• Problem details: Every entry needs to appear again exactly as written below.

(Dataset entries)
====

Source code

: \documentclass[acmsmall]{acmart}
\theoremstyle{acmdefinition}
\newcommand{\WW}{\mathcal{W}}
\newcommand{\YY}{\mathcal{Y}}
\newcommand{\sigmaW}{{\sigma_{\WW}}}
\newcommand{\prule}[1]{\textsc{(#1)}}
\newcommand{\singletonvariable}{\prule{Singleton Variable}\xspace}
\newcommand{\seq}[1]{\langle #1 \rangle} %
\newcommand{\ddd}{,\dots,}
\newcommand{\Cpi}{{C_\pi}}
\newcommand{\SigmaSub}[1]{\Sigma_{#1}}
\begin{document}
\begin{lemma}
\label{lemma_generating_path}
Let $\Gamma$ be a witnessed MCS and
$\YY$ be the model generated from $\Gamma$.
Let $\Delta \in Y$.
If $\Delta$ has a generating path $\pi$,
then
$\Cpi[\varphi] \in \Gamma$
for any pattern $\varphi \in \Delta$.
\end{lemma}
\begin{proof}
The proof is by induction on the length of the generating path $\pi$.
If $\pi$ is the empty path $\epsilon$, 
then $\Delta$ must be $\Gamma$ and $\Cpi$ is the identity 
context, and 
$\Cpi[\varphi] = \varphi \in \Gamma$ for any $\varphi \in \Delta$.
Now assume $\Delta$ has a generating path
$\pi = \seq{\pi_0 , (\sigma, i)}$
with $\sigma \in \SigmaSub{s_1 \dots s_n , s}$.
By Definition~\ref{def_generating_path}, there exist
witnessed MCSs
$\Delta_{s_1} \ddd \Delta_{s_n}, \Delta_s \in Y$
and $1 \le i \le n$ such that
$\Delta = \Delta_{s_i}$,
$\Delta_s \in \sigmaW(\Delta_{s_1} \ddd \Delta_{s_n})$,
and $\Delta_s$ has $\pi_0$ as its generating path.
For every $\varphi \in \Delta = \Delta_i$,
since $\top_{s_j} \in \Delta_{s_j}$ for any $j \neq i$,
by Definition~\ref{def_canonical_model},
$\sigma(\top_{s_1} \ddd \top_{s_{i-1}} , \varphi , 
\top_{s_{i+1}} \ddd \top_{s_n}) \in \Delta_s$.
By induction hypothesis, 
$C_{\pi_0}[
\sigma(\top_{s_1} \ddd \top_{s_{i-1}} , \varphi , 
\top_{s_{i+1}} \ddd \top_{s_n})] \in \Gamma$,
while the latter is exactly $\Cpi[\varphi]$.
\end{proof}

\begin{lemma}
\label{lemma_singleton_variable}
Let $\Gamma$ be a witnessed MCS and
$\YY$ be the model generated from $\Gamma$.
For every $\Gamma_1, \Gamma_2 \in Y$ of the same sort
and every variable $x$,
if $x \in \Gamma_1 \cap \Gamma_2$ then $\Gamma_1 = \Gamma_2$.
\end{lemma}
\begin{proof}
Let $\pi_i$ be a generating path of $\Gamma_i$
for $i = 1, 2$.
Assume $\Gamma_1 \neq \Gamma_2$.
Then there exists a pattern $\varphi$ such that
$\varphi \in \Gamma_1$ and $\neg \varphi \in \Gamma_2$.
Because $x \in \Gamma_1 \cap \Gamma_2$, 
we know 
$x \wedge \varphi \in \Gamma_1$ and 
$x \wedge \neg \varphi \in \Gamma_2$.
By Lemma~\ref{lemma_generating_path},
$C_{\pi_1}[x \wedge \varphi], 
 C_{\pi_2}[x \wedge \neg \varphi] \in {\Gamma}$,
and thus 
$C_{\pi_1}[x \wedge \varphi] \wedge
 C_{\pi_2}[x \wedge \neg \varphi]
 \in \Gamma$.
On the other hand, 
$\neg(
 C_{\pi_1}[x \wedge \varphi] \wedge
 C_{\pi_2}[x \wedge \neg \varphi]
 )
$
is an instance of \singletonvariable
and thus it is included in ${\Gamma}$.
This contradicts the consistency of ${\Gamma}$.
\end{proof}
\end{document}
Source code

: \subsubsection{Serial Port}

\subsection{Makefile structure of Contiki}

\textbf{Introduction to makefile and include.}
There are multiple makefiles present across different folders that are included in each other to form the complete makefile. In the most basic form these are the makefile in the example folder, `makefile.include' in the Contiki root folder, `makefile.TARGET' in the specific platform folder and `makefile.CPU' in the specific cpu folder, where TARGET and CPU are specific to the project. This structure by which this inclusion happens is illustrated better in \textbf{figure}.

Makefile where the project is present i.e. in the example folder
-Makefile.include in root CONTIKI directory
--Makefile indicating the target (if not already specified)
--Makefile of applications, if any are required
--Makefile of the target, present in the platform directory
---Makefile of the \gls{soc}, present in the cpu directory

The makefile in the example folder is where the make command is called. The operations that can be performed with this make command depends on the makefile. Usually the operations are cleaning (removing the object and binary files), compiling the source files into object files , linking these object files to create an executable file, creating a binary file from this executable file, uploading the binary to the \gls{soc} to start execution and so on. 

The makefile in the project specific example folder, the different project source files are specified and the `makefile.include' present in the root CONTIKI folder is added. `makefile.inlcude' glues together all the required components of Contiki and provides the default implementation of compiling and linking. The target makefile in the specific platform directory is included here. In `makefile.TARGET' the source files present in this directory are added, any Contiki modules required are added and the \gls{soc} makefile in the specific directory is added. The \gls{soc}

====

• Result of this exercise:
Source code

: \documentclass[acmsmall]{acmart}
\theoremstyle{acmdefinition}
\newcommand{\WW}{\mathcal{W}}
\newcommand{\YY}{\mathcal{Y}}
\newcommand{\sigmaW}{{\sigma_{\WW}}}
\newcommand{\prule}[1]{\textsc{(#1)}}
\newcommand{\singletonvariable}{\prule{Singleton Variable}\xspace}
\newcommand{\seq}[1]{\langle #1 \rangle} %
\newcommand{\ddd}{,\dots,}
\newcommand{\Cpi}{{C_\pi}}
\newcommand{\SigmaSub}[1]{\Sigma_{#1}}
\begin{document}
\begin{lemma}
\label{lemma_generating_path}
Let $\Gamma$ be a witnessed MCS and
$\YY$ be the model generated from $\Gamma$.
Let $\Delta \in Y$.
If $\Delta$ has a generating path $\pi$,
then
$\Cpi[\varphi] \in \Gamma$
for any pattern $\varphi \in \Delta$.
\end{lemma}
\begin{proof}
The proof is by induction on the length of the generating path $\pi$.
If $\pi$ is the empty path $\epsilon$, 
then $\Delta$ must be $\Gamma$ and $\Cpi$ is the identity 
context, and 
$\Cpi[\varphi] = \varphi \in \Gamma$ for any $\varphi \in \Delta$.
Now assume $\Delta$ has a generating path
$\pi = \seq{\pi_0 , (\sigma, i)}$
with $\sigma \in \SigmaSub{s_1 \dots s_n , s}$.
By Definition~\ref{def_generating_path}, there exist
witnessed MCSs
$\Delta_{s_1} \ddd \Delta_{s_n}, \Delta_s \in Y$
and $1 \le i \le n$ such that
$\Delta = \Delta_{s_i}$,
$\Delta_s \in \sigmaW(\Delta_{s_1} \ddd \Delta_{s_n})$,
and $\Delta_s$ has $\pi_0$ as its generating path.
For every $\varphi \in \Delta = \Delta_i$,
since $\top_{s_j} \in \Delta_{s_j}$ for any $j \neq i$,
by Definition~\ref{def_canonical_model},
$\sigma(\top_{s_1} \ddd \top_{s_{i-1}} , \varphi , 
\top_{s_{i+1}} \ddd \top_{s_n}) \in \Delta_s$.
By induction hypothesis, 
$C_{\pi_0}[
\sigma(\top_{s_1} \ddd \top_{s_{i-1}} , \varphi , 
\top_{s_{i+1}} \ddd \top_{s_n})] \in \Gamma$,
while the latter is exactly $\Cpi[\varphi]$.
\end{proof}

\begin{lemma}
\label{lemma_singleton_variable}
Let $\Gamma$ be a witnessed MCS and
$\YY$ be the model generated from $\Gamma$.
For every $\Gamma_1, \Gamma_2 \in Y$ of the same sort
and every variable $x$,
if $x \in \Gamma_1 \cap \Gamma_2$ then $\Gamma_1 = \Gamma_2$.
\end{lemma}
\begin{proof}
Let $\pi_i$ be a generating path of $\Gamma_i$
for $i = 1, 2$.
Assume $\Gamma_1 \neq \Gamma_2$.
Then there exists a pattern $\varphi$ such that
$\varphi \in \Gamma_1$ and $\neg \varphi \in \Gamma_2$.
Because $x \in \Gamma_1 \cap \Gamma_2$, 
we know 
$x \wedge \varphi \in \Gamma_1$ and 
$x \wedge \neg \varphi \in \Gamma_2$.
By Lemma~\ref{lemma_generating_path},
$C_{\pi_1}[x \wedge \varphi], 
 C_{\pi_2}[x \wedge \neg \varphi] \in {\Gamma}$,
and thus 
$C_{\pi_1}[x \wedge \varphi] \wedge
 C_{\pi_2}[x \wedge \neg \varphi]
 \in \Gamma$.
On the other hand, 
$\neg(
 C_{\pi_1}[x \wedge \varphi] \wedge
 C_{\pi_2}[x \wedge \neg \varphi]
 )
$
is an instance of \singletonvariable
and thus it is included in ${\Gamma}$.
This contradicts the consistency of ${\Gamma}$.
\end{proof}
\end{document}
Source code

: \subsubsection{Serial Port}

\subsection{Makefile structure of Contiki}

\textbf{Introduction to makefile and include.}
There are multiple makefiles present across different folders that are included in each other to form the complete makefile. In the most basic form these are the makefile in the example folder, `makefile.include' in the Contiki root folder, `makefile.TARGET' in the specific platform folder and `makefile.CPU' in the specific cpu folder, where TARGET and CPU are specific to the project. This structure by which this inclusion happens is illustrated better in \textbf{figure}.

Makefile where the project is present i.e. in the example folder
-Makefile.include in root CONTIKI directory
--Makefile indicating the target (if not already specified)
--Makefile of applications, if any are required
--Makefile of the target, present in the platform directory
---Makefile of the \gls{soc}, present in the cpu directory

The makefile in the example folder is where the make command is called. The operations that can be performed with this make command depends on the makefile. Usually the operations are cleaning (removing the object and binary files), compiling the source files into object files , linking these object files to create an executable file, creating a binary file from this executable file, uploading the binary to the \gls{soc} to start execution and so on. 

The makefile in the project specific example folder, the different project source files are specified and the `makefile.include' present in the root CONTIKI folder is added. `makefile.inlcude' glues together all the required components of Contiki and provides the default implementation of compiling and linking. The target makefile in the specific platform directory is included here. In `makefile.TARGET' the source files present in this directory are added, any Contiki modules required are added and the \gls{soc} makefile in the specific directory is added. The \gls{soc}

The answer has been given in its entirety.